Your instructions - Everything in the records should be repeated exactly, down to the last character.

——

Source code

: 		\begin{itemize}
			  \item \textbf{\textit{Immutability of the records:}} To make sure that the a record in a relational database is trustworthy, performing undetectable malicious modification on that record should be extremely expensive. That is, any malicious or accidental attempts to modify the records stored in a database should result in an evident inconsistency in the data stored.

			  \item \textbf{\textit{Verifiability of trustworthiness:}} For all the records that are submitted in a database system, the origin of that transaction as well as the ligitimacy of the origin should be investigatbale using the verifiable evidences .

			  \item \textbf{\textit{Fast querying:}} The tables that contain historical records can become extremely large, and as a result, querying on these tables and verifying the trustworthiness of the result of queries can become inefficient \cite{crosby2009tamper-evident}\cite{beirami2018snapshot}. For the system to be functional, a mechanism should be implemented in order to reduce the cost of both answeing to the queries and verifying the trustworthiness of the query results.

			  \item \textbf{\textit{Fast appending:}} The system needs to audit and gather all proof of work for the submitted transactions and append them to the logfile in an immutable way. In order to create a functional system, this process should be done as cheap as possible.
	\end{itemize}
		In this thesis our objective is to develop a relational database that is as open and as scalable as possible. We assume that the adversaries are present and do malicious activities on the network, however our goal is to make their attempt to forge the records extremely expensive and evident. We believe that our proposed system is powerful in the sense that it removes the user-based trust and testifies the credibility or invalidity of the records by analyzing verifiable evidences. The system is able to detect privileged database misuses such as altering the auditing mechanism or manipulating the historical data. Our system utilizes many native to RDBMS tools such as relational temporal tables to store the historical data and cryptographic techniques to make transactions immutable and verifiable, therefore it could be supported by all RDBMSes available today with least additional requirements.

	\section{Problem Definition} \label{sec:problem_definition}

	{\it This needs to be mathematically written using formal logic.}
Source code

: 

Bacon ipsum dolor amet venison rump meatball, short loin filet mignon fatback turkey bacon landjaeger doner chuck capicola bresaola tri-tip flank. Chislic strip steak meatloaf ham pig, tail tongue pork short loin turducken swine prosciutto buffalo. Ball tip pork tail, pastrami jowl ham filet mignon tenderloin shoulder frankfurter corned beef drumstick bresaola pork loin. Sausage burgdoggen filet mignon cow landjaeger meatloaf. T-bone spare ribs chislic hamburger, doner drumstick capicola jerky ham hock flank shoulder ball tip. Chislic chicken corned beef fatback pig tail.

——

Written response -
Source code

: 		\begin{itemize}
			  \item \textbf{\textit{Immutability of the records:}} To make sure that the a record in a relational database is trustworthy, performing undetectable malicious modification on that record should be extremely expensive. That is, any malicious or accidental attempts to modify the records stored in a database should result in an evident inconsistency in the data stored.

			  \item \textbf{\textit{Verifiability of trustworthiness:}} For all the records that are submitted in a database system, the origin of that transaction as well as the ligitimacy of the origin should be investigatbale using the verifiable evidences .

			  \item \textbf{\textit{Fast querying:}} The tables that contain historical records can become extremely large, and as a result, querying on these tables and verifying the trustworthiness of the result of queries can become inefficient \cite{crosby2009tamper-evident}\cite{beirami2018snapshot}. For the system to be functional, a mechanism should be implemented in order to reduce the cost of both answeing to the queries and verifying the trustworthiness of the query results.

			  \item \textbf{\textit{Fast appending:}} The system needs to audit and gather all proof of work for the submitted transactions and append them to the logfile in an immutable way. In order to create a functional system, this process should be done as cheap as possible.
	\end{itemize}
		In this thesis our objective is to develop a relational database that is as open and as scalable as possible. We assume that the adversaries are present and do malicious activities on the network, however our goal is to make their attempt to forge the records extremely expensive and evident. We believe that our proposed system is powerful in the sense that it removes the user-based trust and testifies the credibility or invalidity of the records by analyzing verifiable evidences. The system is able to detect privileged database misuses such as altering the auditing mechanism or manipulating the historical data. Our system utilizes many native to RDBMS tools such as relational temporal tables to store the historical data and cryptographic techniques to make transactions immutable and verifiable, therefore it could be supported by all RDBMSes available today with least additional requirements.

	\section{Problem Definition} \label{sec:problem_definition}

	{\it This needs to be mathematically written using formal logic.}
Source code

: 

Bacon ipsum dolor amet venison rump meatball, short loin filet mignon fatback turkey bacon landjaeger doner chuck capicola bresaola tri-tip flank. Chislic strip steak meatloaf ham pig, tail tongue pork short loin turducken swine prosciutto buffalo. Ball tip pork tail, pastrami jowl ham filet mignon tenderloin shoulder frankfurter corned beef drumstick bresaola pork loin. Sausage burgdoggen filet mignon cow landjaeger meatloaf. T-bone spare ribs chislic hamburger, doner drumstick capicola jerky ham hock flank shoulder ball tip. Chislic chicken corned beef fatback pig tail.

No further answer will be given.